Paddy Barrett of St Patrick’s Athletic during the pre-season friendly match between St Patrick’s Athletic and Cobh Ramblers at the FAI National Training Centre in Abbotstown. Photo: Matt Browne/Sportsfile

Paddy Barrett of St Patrick’s Athletic during the pre-season friendly match between St Patrick’s Athletic and Cobh Ramblers at the FAI National Training Centre in Abbotstown. Photo: Matt Browne/Sportsfile

A wanderlust has seen Paddy Barrett spend only limited time in his native Waterford since he left home at 16 to join Dundee United.

But the much-travelled footballer, now 27, was so shocked by what he saw in his limited time as a player in Cambodia earlier this year that he was unable to settle and took a path back to Ireland, with a move to St Patrick’s Athletic.

Just before Christmas, Barrett ended a three-year spell in the USA and signed for Preah Khan Reach Svay Rieng, a club in Cambodia managed by an Irishman, Conor Nestor. But Barrett was unsettled from the start and left without playing a competitive game, answering a call from Stephen O’Donnell, his former team-mate and housemate at Dundalk, to come and play for St Patrick’s Athletic.

The language barrier was a major problem as was the red tape involved in football there: “If you want to sub on a foreign player, you have to take off a foreign player, so they look after their local players.”

But the former Dundalk man was also unsettled by the reality of daily life for locals. “I was there just over two months and numerous things over there weren’t for me. It was tough on the eye to see so much poverty and I didn’t expect that as much as I did,” Barrett says.

“Obviously it’s a third world country. It was difficult, that side of it, away from the football side. The biggest standout for me was mostly the kids. To see so many kids with no shoes on. You see it on TV but when you see it in person, it goes deep in.

“It’s very sad to see three and four-year-old kids walking around with no clothes, no shoes and their parents walking alongside them like it’s normal.

“Going towards the football side, it was difficult with the language barrier and the different all round – around the club, the players, it was difficult to communicate with people. It’s your job, an everyday thing so you want to feel comfortable. You want to feel that happiness every day and it wasn’t there for me. This career is short and there is no point dwelling on it and hoping it gets better. I decided it wasn’t for me at that time and I wanted to come back home. I’m delighted to be back.”

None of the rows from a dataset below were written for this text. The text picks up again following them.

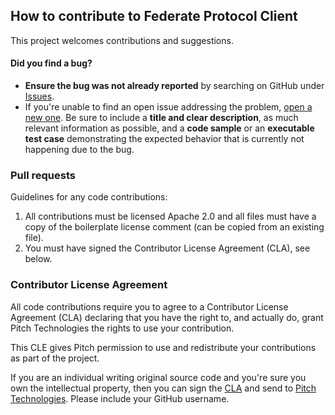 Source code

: ## How to contribute to Federate Protocol Client

This project welcomes contributions and suggestions. 

#### Did you find a bug?

* **Ensure the bug was not already reported** by searching on GitHub under [Issues](https://github.com/Pitch-Technologies/FedProClient/issues).
* If you're unable to find an open issue addressing the problem, [open a new one](https://github.com/Pitch-Technologies/FedProClient/issues/new). Be sure to include a **title and clear description**, as much relevant information as possible, and a **code sample** or an **executable test case** demonstrating the expected behavior that is currently not happening due to the bug.

### Pull requests

Guidelines for any code contributions:

1. All contributions must be licensed Apache 2.0 and all files must have a copy of the boilerplate license comment (can be copied from an existing file).
2. You must have signed the Contributor License Agreement (CLA), see below.

### Contributor License Agreement

All code contributions require you to agree to a Contributor License Agreement (CLA) declaring that you have the right to, and actually do, grant Pitch Technologies the rights to use your contribution.

This CLE gives Pitch permission to use and redistribute your contributions as part of the project.

If you are an individual writing original source code and you're sure you own the intellectual property, then you can sign the [CLA](https://github.com/Pitch-Technologies/FedProClient/blob/main/Pitch%20Contribution%20License%20Agreement.pdf) and send to [Pitch Technologies](mailto:oss@pitchtechnologies.com). Please include your GitHub username. 
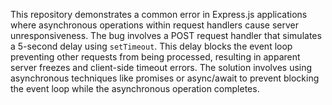 This repository demonstrates a common error in Express.js applications where asynchronous operations within request handlers cause server unresponsiveness. The bug involves a POST request handler that simulates a 5-second delay using `setTimeout`. This delay blocks the event loop preventing other requests from being processed, resulting in apparent server freezes and client-side timeout errors. The solution involves using asynchronous techniques like promises or async/await to prevent blocking the event loop while the asynchronous operation completes. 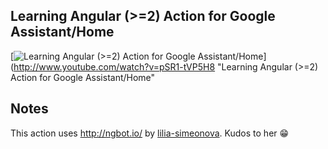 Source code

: ## Learning Angular (>=2) Action for Google Assistant/Home


[![Learning Angular (>=2) Action for Google Assistant/Home](http://img.youtube.com/vi/pSR1-tVP5H8/0.jpg)](http://www.youtube.com/watch?v=pSR1-tVP5H8 "Learning Angular (>=2) Action for Google Assistant/Home"

## Notes

This action uses http://ngbot.io/ by [lilia-simeonova](https://github.com/lilia-simeonova). Kudos to her 😁
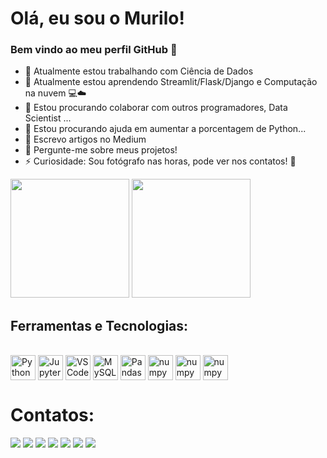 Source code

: # Olá, eu sou o Murilo! 
### Bem vindo ao meu perfil GitHub 👋
- 🔭 Atualmente estou trabalhando com Ciência de Dados
- 🌱 Atualmente estou aprendendo Streamlit/Flask/Django e Computação na nuvem :computer::cloud:
- 👯 Estou procurando colaborar com outros programadores, Data Scientist ...
- 🤔 Estou procurando ajuda em aumentar a porcentagem de Python...
- 📝 Escrevo artigos no Medium 
- 💬 Pergunte-me sobre meus projetos!
- ⚡ Curiosidade: Sou fotógrafo nas horas, pode ver nos contatos! :camera_flash:


<div>
    <img height="190em" src="https://github-readme-stats.vercel.app/api?username=MEziliano&show_icons=true&theme=prussian"/>
    <img height="190em" src="https://github-readme-stats.vercel.app/api/top-langs/?username=MEziliano&theme=prussian"/>

</div>


## Ferramentas e Tecnologias:
<div style="display: inline_block"><br>
    <img align ="center" alt = "Python" height"50" width="40" src="https://cdn.jsdelivr.net/gh/devicons/devicon/icons/python/python-original.svg" /> 
    <img align ="center" alt = "Jupyter" height"40" width="40" src="https://cdn.jsdelivr.net/gh/devicons/devicon/icons/jupyter/jupyter-original-wordmark.svg" />
    <img align ="center" alt = "VSCode" height"40" width="40" src="https://cdn.jsdelivr.net/gh/devicons/devicon/icons/vscode/vscode-original.svg" />
    <img align ="center" alt = "MySQL" height"40" width="40" src="https://cdn.jsdelivr.net/gh/devicons/devicon/icons/mysql/mysql-original-wordmark.svg" />
    <img align ="center" alt = "Pandas" height"40" width="40" src="https://cdn.jsdelivr.net/gh/devicons/devicon/icons/pandas/pandas-original-wordmark.svg" />
    <img align ="center" alt = "numpy" height"40" width="40"src="https://cdn.jsdelivr.net/gh/devicons/devicon/icons/numpy/numpy-original.svg" />
    <img align ="center" alt = "numpy" height"40" width="40" src="https://cdn.jsdelivr.net/gh/devicons/devicon/icons/github/github-original.svg" />
    <img  align ="center" alt = "numpy" height"40" width="40" src="https://cdn.jsdelivr.net/gh/devicons/devicon/icons/git/git-original.svg" />
</div>


# Contatos:

<div>
<a href="https://www.linkedin.com/in/murilo-e-5a516ab2/" target="_blank"><img src="https://img.shields.io/badge/-LinkedIn-%230077B5?style=for-the-badge&logo=linkedin&logoColor=white" target="_blank"></a> 
<a href="https://t.me/MuriloSEz" target="_blank"><img src="https://img.shields.io/badge/Telegram-2CA5E0?style=for-the-badge&logo=telegram&logoColor=white" target="_blank"></a>
<a href="https://medium.com/@murilosez06" target="_blank"><img src="https://img.shields.io/badge/Medium-12100E?style=for-the-badge&logo=medium&logoColor=white" target="_blank"></a>
<a href = "mailto:contato@murilosez06@gmail.com"><img src="https://img.shields.io/badge/Gmail-D14836?style=for-the-badge&logo=gmail&logoColor=white" target="_blank"></a>
<a href ="https://www.instagram.com/by_ezln/"><img src="https://img.shields.io/badge/Instagram-E4405F?style=for-the-badge&logo=instagram&logoColor=white" target="_blank"></a> 
<a href="https://www.hackerrank.com/murilosez06"><img src="https://img.shields.io/badge/-Hackerrank-2EC866?style=for-the-badge&logo=HackerRank&logoColor=white" taget="_blank"></a>
<a href ="https://open.spotify.com/user/murilosez"><img src="https://img.shields.io/badge/Spotify-1ED760?&style=for-the-badge&logo=spotify&logoColor=white target="_blank"></a>
</div>




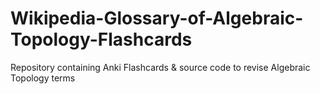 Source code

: # Wikipedia-Glossary-of-Algebraic-Topology-Flashcards
Repository containing Anki Flashcards &amp; source code to revise Algebraic Topology terms
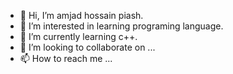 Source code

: - 👋 Hi, I’m amjad hossain piash.
- 👀 I’m interested in learning programing language.
- 🌱 I’m currently learning c++.
- 💞️ I’m looking to collaborate on ...
- 📫 How to reach me ...

<!---
hossainpiash2221/hossainpiash2221 is a ✨ special ✨ repository because its `README.md` (this file) appears on your GitHub profile.
You can click the Preview link to take a look at your changes.
--->
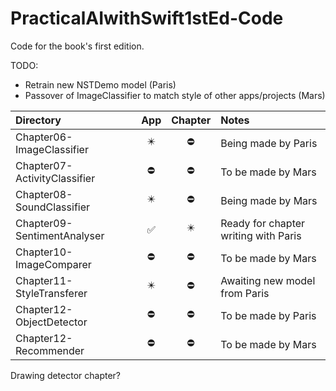 # PracticalAIwithSwift1stEd-Code
Code for the book's first edition.

TODO:
* Retrain new NSTDemo model (Paris)
* Passover of ImageClassifier to match style of other apps/projects (Mars)

| Directory | App | Chapter | Notes |
|:---|:---:|:---:|:---|
|Chapter06-ImageClassifier | ✴️ | ⛔️ | Being made by Paris |
|Chapter07-ActivityClassifier | ⛔️ | ⛔️ | To be made by Mars |
|Chapter08-SoundClassifier | ✴️ | ⛔️ | Being made by Mars |
|Chapter09-SentimentAnalyser | ✅ | ✴️ | Ready for chapter writing with Paris |
|Chapter10-ImageComparer | ⛔️ | ⛔️ | To be made by Mars |
|Chapter11-StyleTransferer | ✴️ | ⛔️ | Awaiting new model from Paris |
|Chapter12-ObjectDetector | ⛔️ | ⛔️ | To be made by Paris |
|Chapter12-Recommender| ⛔️ | ⛔️ | To be made by Mars |

Drawing detector chapter?
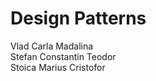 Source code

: # Design Patterns

Vlad Carla Madalina <br/>
Stefan Constantin Teodor <br/>
Stoica Marius Cristofor <br/>
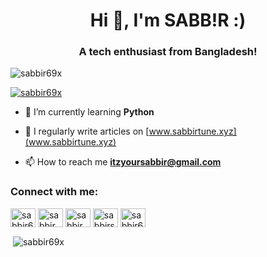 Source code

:<h1 align="center">Hi 👋, I'm SABB!R :)</h1>
<h3 align="center">A tech enthusiast from Bangladesh!</h3>

<p align="left"> <img src="https://komarev.com/ghpvc/?username=sabbir69x&label=Profile%20views&color=000012&style=flat" alt="sabbir69x" /> </p>

<p align="left"> <a href="https://twitter.com/sabbir69x" target="blank"><img src="https://img.shields.io/twitter/follow/sabbir69x?logo=twitter&style=for-the-badge" alt="sabbir69x" /></a> </p>

- 🌱 I’m currently learning **Python**

- 📝 I regularly write articles on [www.sabbirtune.xyz](www.sabbirtune.xyz)

- 📫 How to reach me **itzyoursabbir@gmail.com**

<h3 align="left">Connect with me:</h3>
<p align="left">
<a href="https://twitter.com/sabbir69x" target="blank"><img align="center" src="https://raw.githubusercontent.com/rahuldkjain/github-profile-readme-generator/master/src/images/icons/Social/twitter.svg" alt="sabbir69x" height="30" width="40" /></a>
<a href="https://fb.com/sabbir.69x" target="blank"><img align="center" src="https://raw.githubusercontent.com/rahuldkjain/github-profile-readme-generator/master/src/images/icons/Social/facebook.svg" alt="sabbir.69x" height="30" width="40" /></a>
<a href="https://instagram.com/sabbir.69x" target="blank"><img align="center" src="https://raw.githubusercontent.com/rahuldkjain/github-profile-readme-generator/master/src/images/icons/Social/instagram.svg" alt="sabbir.69x" height="30" width="40" /></a>
<a href="https://www.youtube.com/c/sabbirsworld" target="blank"><img align="center" src="https://raw.githubusercontent.com/rahuldkjain/github-profile-readme-generator/master/src/images/icons/Social/youtube.svg" alt="sabbirsworld" height="30" width="40" /></a>
<a href="https://discord.gg/sabbir69x" target="blank"><img align="center" src="https://raw.githubusercontent.com/rahuldkjain/github-profile-readme-generator/master/src/images/icons/Social/discord.svg" alt="sabbir69x" height="30" width="40" /></a>
</p>

<p>&nbsp;<img align="center" src="https://github-readme-stats.vercel.app/api?username=sabbir69x&show_icons=true&theme=dark&locale=en" alt="sabbir69x" /></p>
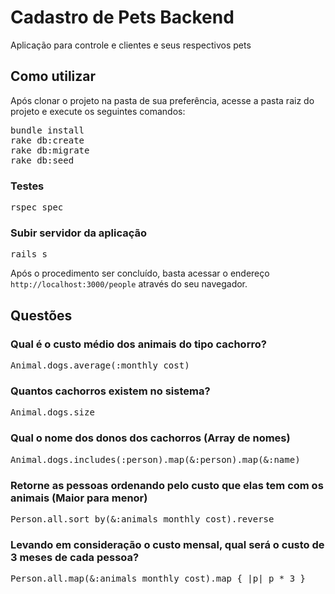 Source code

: # Cadastro de Pets Backend

Aplicação para controle e clientes e seus respectivos pets

## Como utilizar

Após clonar o projeto na pasta de sua preferência, acesse a pasta raiz do projeto e execute os seguintes comandos:
<pre>
bundle install
rake db:create
rake db:migrate
rake db:seed
</pre>

### Testes

<pre>
rspec spec
</pre>

### Subir servidor da aplicação
<pre>
rails s
</pre>

Após o procedimento ser concluído, basta acessar o endereço `` http://localhost:3000/people `` através do seu navegador.

## Questões

### Qual é o custo médio dos animais do tipo cachorro?
<pre>
Animal.dogs.average(:monthly_cost)
</pre>

### Quantos cachorros existem no sistema?
<pre>
Animal.dogs.size
</pre>

### Qual o nome dos donos dos cachorros (Array de nomes)
<pre>
Animal.dogs.includes(:person).map(&:person).map(&:name)
</pre>

### Retorne as pessoas ordenando pelo custo que elas tem com os animais (Maior para menor)
<pre>
Person.all.sort_by(&:animals_monthly_cost).reverse
</pre>

### Levando em consideração o custo mensal, qual será o custo de 3 meses de cada pessoa?
<pre>
Person.all.map(&:animals_monthly_cost).map { |p| p * 3 }
</pre>

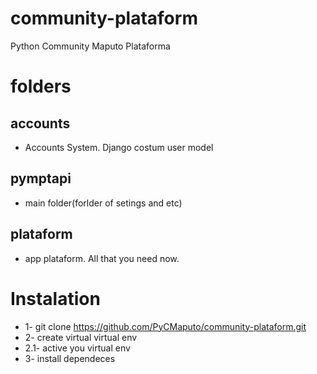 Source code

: # community-plataform
Python Community Maputo Plataforma

# folders
## accounts
* Accounts System. Django costum user model

## pymptapi
* main folder(forlder of setings and etc)

## plataform
* app plataform. All that you need now.

# Instalation

* 1- git clone https://github.com/PyCMaputo/community-plataform.git
* 2- create virtual virtual env
* 2.1- active you virtual env
* 3- install dependeces
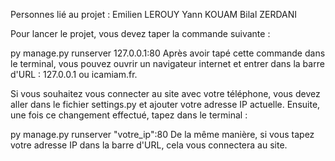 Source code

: Personnes lié au projet :
Emilien LEROUY
Yann KOUAM
Bilal ZERDANI

Pour lancer le projet, vous devez taper la commande suivante :

py manage.py runserver 127.0.0.1:80
Après avoir tapé cette commande dans le terminal, vous pouvez ouvrir un navigateur internet et entrer dans la barre d'URL : 127.0.0.1 ou icamiam.fr.

Si vous souhaitez vous connecter au site avec votre téléphone, vous devez aller dans le fichier settings.py et ajouter votre adresse IP actuelle. 
Ensuite, une fois ce changement effectué, tapez dans le terminal :

py manage.py runserver "votre_ip":80
De la même manière, si vous tapez votre adresse IP dans la barre d'URL, cela vous connectera au site.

One of eight new arrivals at St Pat’s, Barrett hopes to settle in easily from his knowledge of the league (spells with Waterford, Galway United and Dundalk) as well as an intimate knowledge of fellow Saints: while at Dundalk he shared a house with current team-mates Robbie Benson and John Mountney and manager O’Donnell: “The three lads being here made it easier for me to make the decision to sign.”